Search code examples
databricksdatabricks-connect

Switch between workspaces with databricks-connect


Is it possible to switch workspace with the use of databricks-connect?

I'm currently trying to switch with: spark.conf.set('spark.driver.host', cluster_config['host'])

But this gives back the following error: AnalysisException: Cannot modify the value of a Spark config: spark.driver.host


Solution

  • If you look into documentation on setting the client, then you will see that there are three methods to configure Databricks Connect:

    • Configuration file generated with databricks-connect configure - the file name is always ~/.databricks-connect,
    • Environment variables - DATABRICKS_ADDRESS, DATABRICKS_API_TOKEN, ...
    • Spark Configuration properties - spark.databricks.service.address, spark.databricks.service.token, ... But when using this method, Spark Session could be already initialized, so you may not able switch on the fly, without restarting Spark.

    But if you use different DBR versions, then it's not enough to change configuration properties, you also need to switch Python environments that contains corresponding version of Databricks Connect distribution.

    For my own work I wrote following Zsh script that allows easy switch between different setups (shards) - it allows to use only one shard at time although.
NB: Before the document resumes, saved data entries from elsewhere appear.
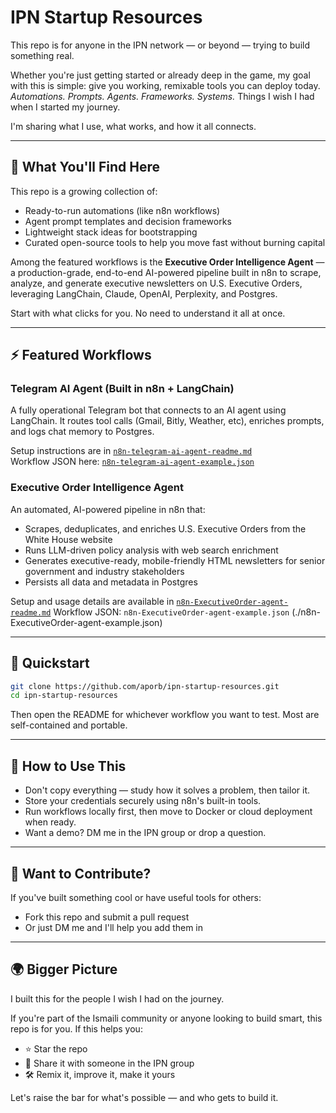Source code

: # IPN Startup Resources

This repo is for anyone in the IPN network — or beyond — trying to build something real.

Whether you're just getting started or already deep in the game, my goal with this is simple: give you working, remixable tools you can deploy today. *Automations. Prompts. Agents. Frameworks. Systems.* Things I wish I had when I started my journey.

I'm sharing what I use, what works, and how it all connects.

---

## 🧰 What You'll Find Here

This repo is a growing collection of:

- Ready-to-run automations (like n8n workflows)
- Agent prompt templates and decision frameworks
- Lightweight stack ideas for bootstrapping
- Curated open-source tools to help you move fast without burning capital

Among the featured workflows is the **Executive Order Intelligence Agent** — a production-grade, end-to-end AI-powered pipeline built in n8n to scrape, analyze, and generate executive newsletters on U.S. Executive Orders, leveraging LangChain, Claude, OpenAI, Perplexity, and Postgres.

Start with what clicks for you. No need to understand it all at once.

---

## ⚡ Featured Workflows
### Telegram AI Agent (Built in n8n + LangChain)

A fully operational Telegram bot that connects to an AI agent using LangChain. It routes tool calls (Gmail, Bitly, Weather, etc), enriches prompts, and logs chat memory to Postgres.

Setup instructions are in [`n8n-telegram-ai-agent-readme.md`](./n8n-telegram-ai-agent-readme.md)  
Workflow JSON here: [`n8n-telegram-ai-agent-example.json`](./n8n-telegram-ai-agent-example.json)

### Executive Order Intelligence Agent

An automated, AI-powered pipeline in n8n that:

- Scrapes, deduplicates, and enriches U.S. Executive Orders from the White House website
- Runs LLM-driven policy analysis with web search enrichment
- Generates executive-ready, mobile-friendly HTML newsletters for senior government and industry stakeholders
- Persists all data and metadata in Postgres

Setup and usage details are available in [`n8n-ExecutiveOrder-agent-readme.md`](./n8n-ExecutiveOrder-agent-readme.md)
Workflow JSON: `n8n-ExecutiveOrder-agent-example.json` (./n8n-ExecutiveOrder-agent-example.json)

---

## 🚀 Quickstart

```bash
git clone https://github.com/aporb/ipn-startup-resources.git
cd ipn-startup-resources
```

Then open the README for whichever workflow you want to test. Most are self-contained and portable.

---

## 🧠 How to Use This

* Don't copy everything — study how it solves a problem, then tailor it.
* Store your credentials securely using n8n's built-in tools.
* Run workflows locally first, then move to Docker or cloud deployment when ready.
* Want a demo? DM me in the IPN group or drop a question.

---

## 🤝 Want to Contribute?

If you've built something cool or have useful tools for others:

* Fork this repo and submit a pull request
* Or just DM me and I'll help you add them in

---

## 🌍 Bigger Picture

I built this for the people I wish I had on the journey.

If you're part of the Ismaili community or anyone looking to build smart, this repo is for you.
If this helps you:
* ⭐ Star the repo
* 📩 Share it with someone in the IPN group
* 🛠️ Remix it, improve it, make it yours

Let's raise the bar for what's possible — and who gets to build it.
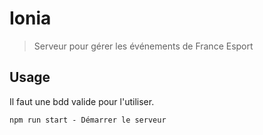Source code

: # Ionia

> Serveur pour gérer les événements de France Esport

## Usage

Il faut une bdd valide pour l'utiliser.

```
npm run start - Démarrer le serveur
```
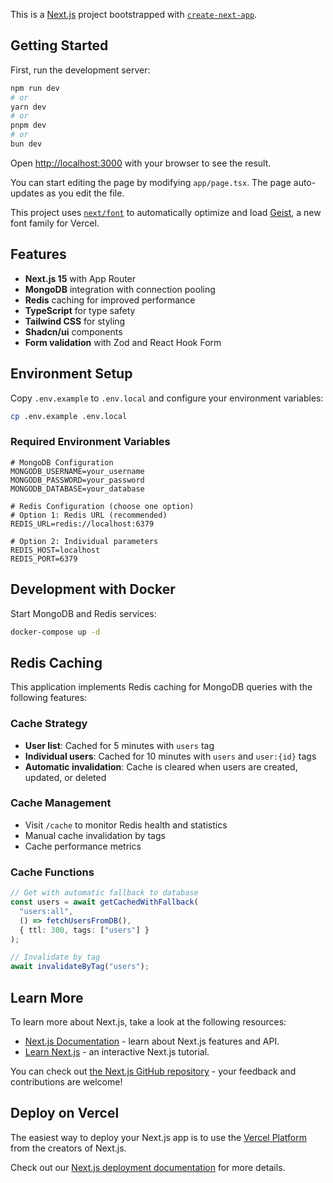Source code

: This is a [Next.js](https://nextjs.org) project bootstrapped with [`create-next-app`](https://nextjs.org/docs/app/api-reference/cli/create-next-app).

## Getting Started

First, run the development server:

```bash
npm run dev
# or
yarn dev
# or
pnpm dev
# or
bun dev
```

Open [http://localhost:3000](http://localhost:3000) with your browser to see the result.

You can start editing the page by modifying `app/page.tsx`. The page auto-updates as you edit the file.

This project uses [`next/font`](https://nextjs.org/docs/app/building-your-application/optimizing/fonts) to automatically optimize and load [Geist](https://vercel.com/font), a new font family for Vercel.

## Features

- **Next.js 15** with App Router
- **MongoDB** integration with connection pooling
- **Redis** caching for improved performance
- **TypeScript** for type safety
- **Tailwind CSS** for styling
- **Shadcn/ui** components
- **Form validation** with Zod and React Hook Form

## Environment Setup

Copy `.env.example` to `.env.local` and configure your environment variables:

```bash
cp .env.example .env.local
```

### Required Environment Variables

```env
# MongoDB Configuration
MONGODB_USERNAME=your_username
MONGODB_PASSWORD=your_password
MONGODB_DATABASE=your_database

# Redis Configuration (choose one option)
# Option 1: Redis URL (recommended)
REDIS_URL=redis://localhost:6379

# Option 2: Individual parameters
REDIS_HOST=localhost
REDIS_PORT=6379
```

## Development with Docker

Start MongoDB and Redis services:

```bash
docker-compose up -d
```

## Redis Caching

This application implements Redis caching for MongoDB queries with the following features:

### Cache Strategy
- **User list**: Cached for 5 minutes with `users` tag
- **Individual users**: Cached for 10 minutes with `users` and `user:{id}` tags
- **Automatic invalidation**: Cache is cleared when users are created, updated, or deleted

### Cache Management
- Visit `/cache` to monitor Redis health and statistics
- Manual cache invalidation by tags
- Cache performance metrics

### Cache Functions
```typescript
// Get with automatic fallback to database
const users = await getCachedWithFallback(
  "users:all",
  () => fetchUsersFromDB(),
  { ttl: 300, tags: ["users"] }
);

// Invalidate by tag
await invalidateByTag("users");
```

## Learn More

To learn more about Next.js, take a look at the following resources:

- [Next.js Documentation](https://nextjs.org/docs) - learn about Next.js features and API.
- [Learn Next.js](https://nextjs.org/learn) - an interactive Next.js tutorial.

You can check out [the Next.js GitHub repository](https://github.com/vercel/next.js) - your feedback and contributions are welcome!

## Deploy on Vercel

The easiest way to deploy your Next.js app is to use the [Vercel Platform](https://vercel.com/new?utm_medium=default-template&filter=next.js&utm_source=create-next-app&utm_campaign=create-next-app-readme) from the creators of Next.js.

Check out our [Next.js deployment documentation](https://nextjs.org/docs/app/building-your-application/deploying) for more details.
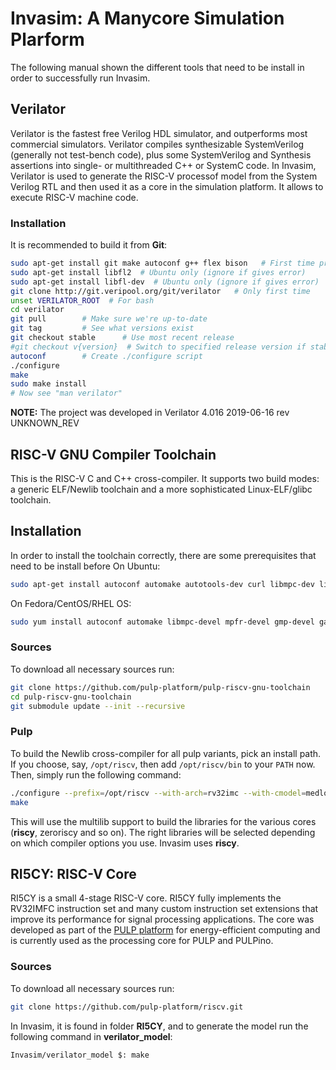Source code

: # Invasim: A Manycore Simulation Plarform

The following manual shown the different tools that need to be install in order to successfully run Invasim.

## Verilator
Verilator is the fastest free Verilog HDL simulator, and outperforms most commercial simulators. Verilator compiles synthesizable SystemVerilog (generally not test-bench code), plus some SystemVerilog and Synthesis assertions into single- or multithreaded C++ or SystemC code. 
In Invasim, Verilator is used to generate the RISC-V processof model from the System Verilog RTL and then used it as a core in the simulation platform. It allows to execute RISC-V machine code.

### Installation
It is recommended to build it from **Git**:
```bash
sudo apt-get install git make autoconf g++ flex bison   # First time prerequisites 
sudo apt-get install libfl2  # Ubuntu only (ignore if gives error)
sudo apt-get install libfl-dev  # Ubuntu only (ignore if gives error)
git clone http://git.veripool.org/git/verilator   # Only first time
unset VERILATOR_ROOT  # For bash
cd verilator
git pull        # Make sure we're up-to-date
git tag         # See what versions exist
git checkout stable      # Use most recent release
#git checkout v{version}  # Switch to specified release version if stable doesn't work in project
autoconf        # Create ./configure script
./configure
make
sudo make install
# Now see "man verilator"
```

**NOTE:** The project was developed in Verilator 4.016 2019-06-16 rev UNKNOWN_REV

## RISC-V GNU Compiler Toolchain
This is the RISC-V C and C++ cross-compiler. It supports two build modes: a generic ELF/Newlib toolchain and a more sophisticated Linux-ELF/glibc toolchain.

## Installation
In order to install the toolchain correctly, there are some prerequisites that need to be install before On Ubuntu:
```bash
sudo apt-get install autoconf automake autotools-dev curl libmpc-dev libmpfr-dev libgmp-dev gawk build-essential bison flex texinfo gperf libtool patchutils bc zlib1g-dev
```
On Fedora/CentOS/RHEL OS:
```bash
sudo yum install autoconf automake libmpc-devel mpfr-devel gmp-devel gawk  bison flex texinfo patchutils gcc gcc-c++ zlib-devel
```
### Sources
To download all necessary sources run:
```bash
git clone https://github.com/pulp-platform/pulp-riscv-gnu-toolchain
cd pulp-riscv-gnu-toolchain
git submodule update --init --recursive
```
### Pulp
To build the Newlib cross-compiler for all pulp variants, pick an install path. If you choose, say, `/opt/riscv`, then add `/opt/riscv/bin` to your `PATH` now. Then, simply run the following command:
```bash
./configure --prefix=/opt/riscv --with-arch=rv32imc --with-cmodel=medlow --enable-multilib
make
```
This will use the multilib support to build the libraries for the various cores (**riscy**, zeroriscy and so on). The right libraries will be selected depending on which compiler options you use. Invasim uses **riscy**.

## RI5CY: RISC-V Core
RI5CY is a small 4-stage RISC-V core. RI5CY fully implements the RV32IMFC instruction set and many custom instruction set extensions that improve its performance for signal processing applications. The core was developed as part of the [PULP platform](http://pulp.ethz.ch/) for energy-efficient computing and is currently used as the processing core for PULP and PULPino.
### Sources
To download all necessary sources run:
```bash
git clone https://github.com/pulp-platform/riscv.git
```

In Invasim, it is found in folder **RI5CY**, and to generate the model run the following command in **verilator_model**:
```bash
Invasim/verilator_model $: make
```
Prerequisites are:

    • Python environment is created with name <name>-shard
    • databricks-connect is installed into activated conda environment with:
    pyenv activate field-eng-shard
    pip install -U databricks-connect==<DBR-version>
    
    • databricks-connect is configured once, and configuration for specific cluster/shard is stored in the ~/.databricks-connect-<name> file that will be symlinked to ~/.databricks-connect
    function use-shard() {
        SHARD_NAME="$1"
        if [ -z "$SHARD_NAME" ]; then
            echo "Usage: use-shard shard-name"
            return 1
        fi
        if [ ! -L ~/.databricks-connect ] && [ -f ~/.databricks-connect ]; then
            echo "There is ~/.databricks-connect file - possibly you configured another shard"
        elif [ -f ~/.databricks-connect-${SHARD_NAME} ]; then
            rm -f ~/.databricks-connect
            ln -s ~/.databricks-connect-${SHARD_NAME} ~/.databricks-connect
            pyenv deactivate
            pyenv activate ${SHARD_NAME}-shard
        else
            echo "There is no configuration file for shard: ~/.databricks-connect-${SHARD_NAME}"
        fi
    }